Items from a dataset
= Beginning of Section =

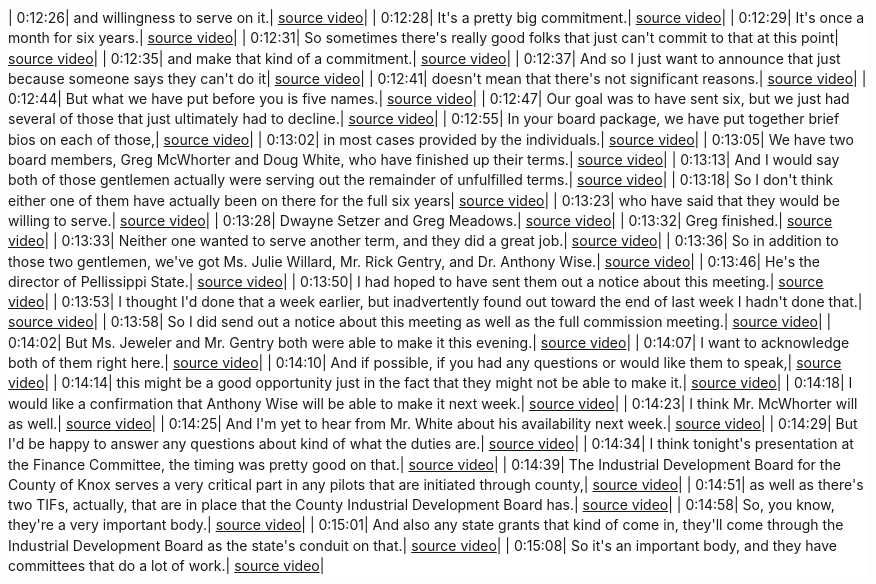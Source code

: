 | 0:12:26| and willingness to serve on it.| [source video](https://archive.org/details/CoComWS160718?start=746)|
| 0:12:28| It's a pretty big commitment.| [source video](https://archive.org/details/CoComWS160718?start=748)|
| 0:12:29| It's once a month for six years.| [source video](https://archive.org/details/CoComWS160718?start=749)|
| 0:12:31| So sometimes there's really good folks that just can't commit to that at this point| [source video](https://archive.org/details/CoComWS160718?start=751)|
| 0:12:35| and make that kind of a commitment.| [source video](https://archive.org/details/CoComWS160718?start=755)|
| 0:12:37| And so I just want to announce that just because someone says they can't do it| [source video](https://archive.org/details/CoComWS160718?start=757)|
| 0:12:41| doesn't mean that there's not significant reasons.| [source video](https://archive.org/details/CoComWS160718?start=761)|
| 0:12:44| But what we have put before you is five names.| [source video](https://archive.org/details/CoComWS160718?start=764)|
| 0:12:47| Our goal was to have sent six, but we just had several of those that just ultimately had to decline.| [source video](https://archive.org/details/CoComWS160718?start=767)|
| 0:12:55| In your board package, we have put together brief bios on each of those,| [source video](https://archive.org/details/CoComWS160718?start=775)|
| 0:13:02| in most cases provided by the individuals.| [source video](https://archive.org/details/CoComWS160718?start=782)|
| 0:13:05| We have two board members, Greg McWhorter and Doug White, who have finished up their terms.| [source video](https://archive.org/details/CoComWS160718?start=785)|
| 0:13:13| And I would say both of those gentlemen actually were serving out the remainder of unfulfilled terms.| [source video](https://archive.org/details/CoComWS160718?start=793)|
| 0:13:18| So I don't think either one of them have actually been on there for the full six years| [source video](https://archive.org/details/CoComWS160718?start=798)|
| 0:13:23| who have said that they would be willing to serve.| [source video](https://archive.org/details/CoComWS160718?start=803)|
| 0:13:28| Dwayne Setzer and Greg Meadows.| [source video](https://archive.org/details/CoComWS160718?start=808)|
| 0:13:32| Greg finished.| [source video](https://archive.org/details/CoComWS160718?start=812)|
| 0:13:33| Neither one wanted to serve another term, and they did a great job.| [source video](https://archive.org/details/CoComWS160718?start=813)|
| 0:13:36| So in addition to those two gentlemen, we've got Ms. Julie Willard, Mr. Rick Gentry, and Dr. Anthony Wise.| [source video](https://archive.org/details/CoComWS160718?start=816)|
| 0:13:46| He's the director of Pellissippi State.| [source video](https://archive.org/details/CoComWS160718?start=826)|
| 0:13:50| I had hoped to have sent them out a notice about this meeting.| [source video](https://archive.org/details/CoComWS160718?start=830)|
| 0:13:53| I thought I'd done that a week earlier, but inadvertently found out toward the end of last week I hadn't done that.| [source video](https://archive.org/details/CoComWS160718?start=833)|
| 0:13:58| So I did send out a notice about this meeting as well as the full commission meeting.| [source video](https://archive.org/details/CoComWS160718?start=838)|
| 0:14:02| But Ms. Jeweler and Mr. Gentry both were able to make it this evening.| [source video](https://archive.org/details/CoComWS160718?start=842)|
| 0:14:07| I want to acknowledge both of them right here.| [source video](https://archive.org/details/CoComWS160718?start=847)|
| 0:14:10| And if possible, if you had any questions or would like them to speak,| [source video](https://archive.org/details/CoComWS160718?start=850)|
| 0:14:14| this might be a good opportunity just in the fact that they might not be able to make it.| [source video](https://archive.org/details/CoComWS160718?start=854)|
| 0:14:18| I would like a confirmation that Anthony Wise will be able to make it next week.| [source video](https://archive.org/details/CoComWS160718?start=858)|
| 0:14:23| I think Mr. McWhorter will as well.| [source video](https://archive.org/details/CoComWS160718?start=863)|
| 0:14:25| And I'm yet to hear from Mr. White about his availability next week.| [source video](https://archive.org/details/CoComWS160718?start=865)|
| 0:14:29| But I'd be happy to answer any questions about kind of what the duties are.| [source video](https://archive.org/details/CoComWS160718?start=869)|
| 0:14:34| I think tonight's presentation at the Finance Committee, the timing was pretty good on that.| [source video](https://archive.org/details/CoComWS160718?start=874)|
| 0:14:39| The Industrial Development Board for the County of Knox serves a very critical part in any pilots that are initiated through county,| [source video](https://archive.org/details/CoComWS160718?start=879)|
| 0:14:51| as well as there's two TIFs, actually, that are in place that the County Industrial Development Board has.| [source video](https://archive.org/details/CoComWS160718?start=891)|
| 0:14:58| So, you know, they're a very important body.| [source video](https://archive.org/details/CoComWS160718?start=898)|
| 0:15:01| And also any state grants that kind of come in, they'll come through the Industrial Development Board as the state's conduit on that.| [source video](https://archive.org/details/CoComWS160718?start=901)|
| 0:15:08| So it's an important body, and they have committees that do a lot of work.| [source video](https://archive.org/details/CoComWS160718?start=908)|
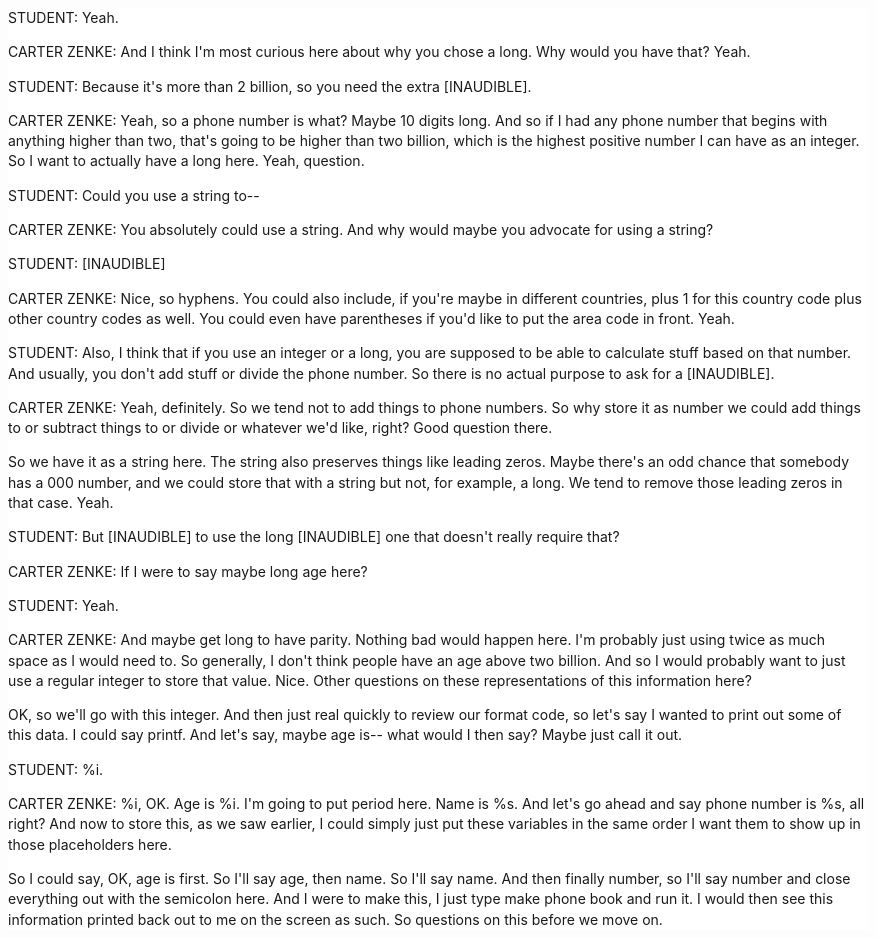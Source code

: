 STUDENT: Yeah. 

CARTER ZENKE: And I think I'm most curious here about why you chose a long. Why would you have that? Yeah. 

STUDENT: Because it's more than 2 billion, so you need the extra [INAUDIBLE]. 

CARTER ZENKE: Yeah, so a phone number is what? Maybe 10 digits long. And so if I had any phone number that begins with anything higher than two, that's going to be higher than two billion, which is the highest positive number I can have as an integer. So I want to actually have a long here. Yeah, question. 

STUDENT: Could you use a string to-- 

CARTER ZENKE: You absolutely could use a string. And why would maybe you advocate for using a string? 

STUDENT: [INAUDIBLE] 

CARTER ZENKE: Nice, so hyphens. You could also include, if you're maybe in different countries, plus 1 for this country code plus other country codes as well. You could even have parentheses if you'd like to put the area code in front. Yeah. 

STUDENT: Also, I think that if you use an integer or a long, you are supposed to be able to calculate stuff based on that number. And usually, you don't add stuff or divide the phone number. So there is no actual purpose to ask for a [INAUDIBLE]. 

CARTER ZENKE: Yeah, definitely. So we tend not to add things to phone numbers. So why store it as number we could add things to or subtract things to or divide or whatever we'd like, right? Good question there. 

So we have it as a string here. The string also preserves things like leading zeros. Maybe there's an odd chance that somebody has a 000 number, and we could store that with a string but not, for example, a long. We tend to remove those leading zeros in that case. Yeah. 

STUDENT: But [INAUDIBLE] to use the long [INAUDIBLE] one that doesn't really require that? 

CARTER ZENKE: If I were to say maybe long age here? 

STUDENT: Yeah. 

CARTER ZENKE: And maybe get long to have parity. Nothing bad would happen here. I'm probably just using twice as much space as I would need to. So generally, I don't think people have an age above two billion. And so I would probably want to just use a regular integer to store that value. Nice. Other questions on these representations of this information here? 

OK, so we'll go with this integer. And then just real quickly to review our format code, so let's say I wanted to print out some of this data. I could say printf. And let's say, maybe age is-- what would I then say? Maybe just call it out. 

STUDENT: %i. 

CARTER ZENKE: %i, OK. Age is %i. I'm going to put period here. Name is %s. And let's go ahead and say phone number is %s, all right? And now to store this, as we saw earlier, I could simply just put these variables in the same order I want them to show up in those placeholders here. 

So I could say, OK, age is first. So I'll say age, then name. So I'll say name. And then finally number, so I'll say number and close everything out with the semicolon here. And I were to make this, I just type make phone book and run it. I would then see this information printed back out to me on the screen as such. So questions on this before we move on. 
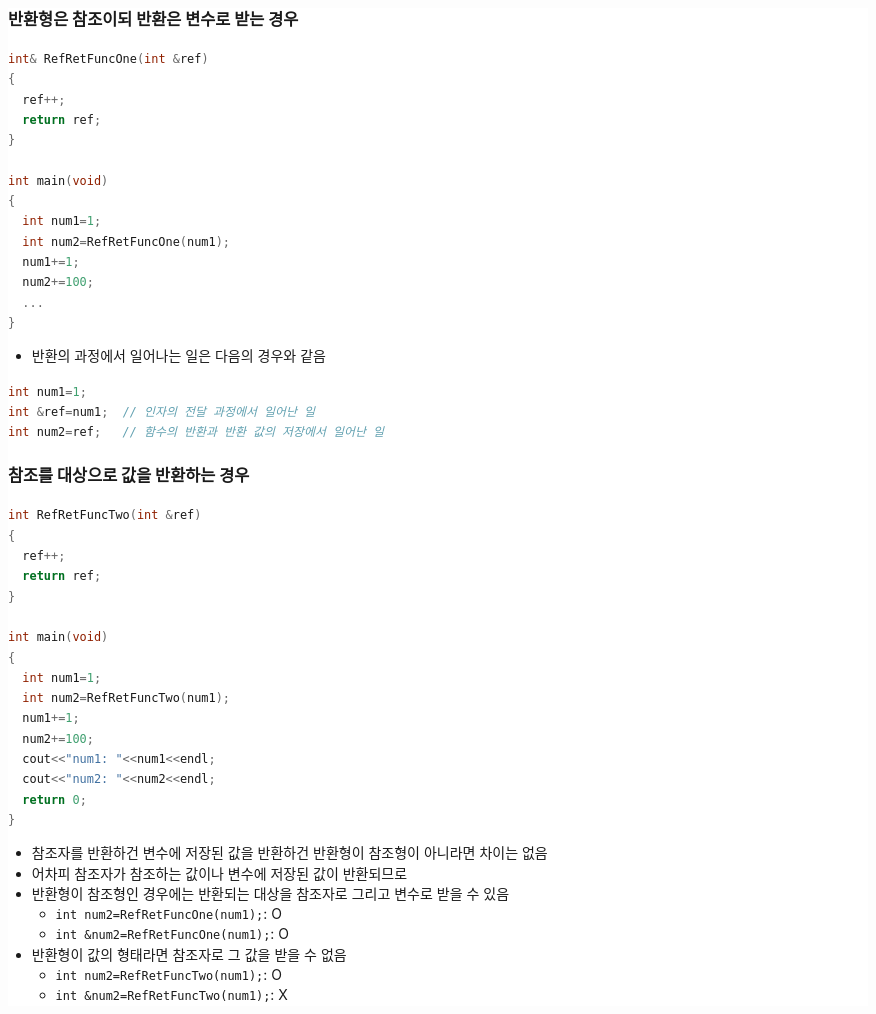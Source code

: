 ### 반환형은 참조이되 반환은 변수로 받는 경우
```cpp
int& RefRetFuncOne(int &ref)
{
  ref++;
  return ref;
}

int main(void)
{
  int num1=1;
  int num2=RefRetFuncOne(num1);
  num1+=1;
  num2+=100;
  ...
}
```
- 반환의 과정에서 일어나는 일은 다음의 경우와 같음
```cpp
int num1=1;
int &ref=num1;  // 인자의 전달 과정에서 일어난 일
int num2=ref;   // 함수의 반환과 반환 값의 저장에서 일어난 일
```

### 참조를 대상으로 값을 반환하는 경우
```cpp
int RefRetFuncTwo(int &ref)
{
  ref++;
  return ref;
}

int main(void)
{
  int num1=1;
  int num2=RefRetFuncTwo(num1);
  num1+=1;
  num2+=100;
  cout<<"num1: "<<num1<<endl;
  cout<<"num2: "<<num2<<endl;
  return 0;
}
```
- 참조자를 반환하건 변수에 저장된 값을 반환하건 반환형이 참조형이 아니라면 차이는 없음
- 어차피 참조자가 참조하는 값이나 변수에 저장된 값이 반환되므로
- 반환형이 참조형인 경우에는 반환되는 대상을 참조자로 그리고 변수로 받을 수 있음
  - `int num2=RefRetFuncOne(num1);`: O
  - `int &num2=RefRetFuncOne(num1);`: O
- 반환형이 값의 형태라면 참조자로 그 값을 받을 수 없음
  - `int num2=RefRetFuncTwo(num1);`: O
  - `int &num2=RefRetFuncTwo(num1);`: X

= End of Section =

**Exercise instructions:** Search the entries for the word "Development". Copy each line where it appears.

**Output for this exercise:**
| 0:14:39| The Industrial Development Board for the County of Knox serves a very critical part in any pilots that are initiated through county,| [source video](https://archive.org/details/CoComWS160718?start=879)|
| 0:14:51| as well as there's two TIFs, actually, that are in place that the County Industrial Development Board has.| [source video](https://archive.org/details/CoComWS160718?start=891)|
| 0:15:01| And also any state grants that kind of come in, they'll come through the Industrial Development Board as the state's conduit on that.| [source video](https://archive.org/details/CoComWS160718?start=901)|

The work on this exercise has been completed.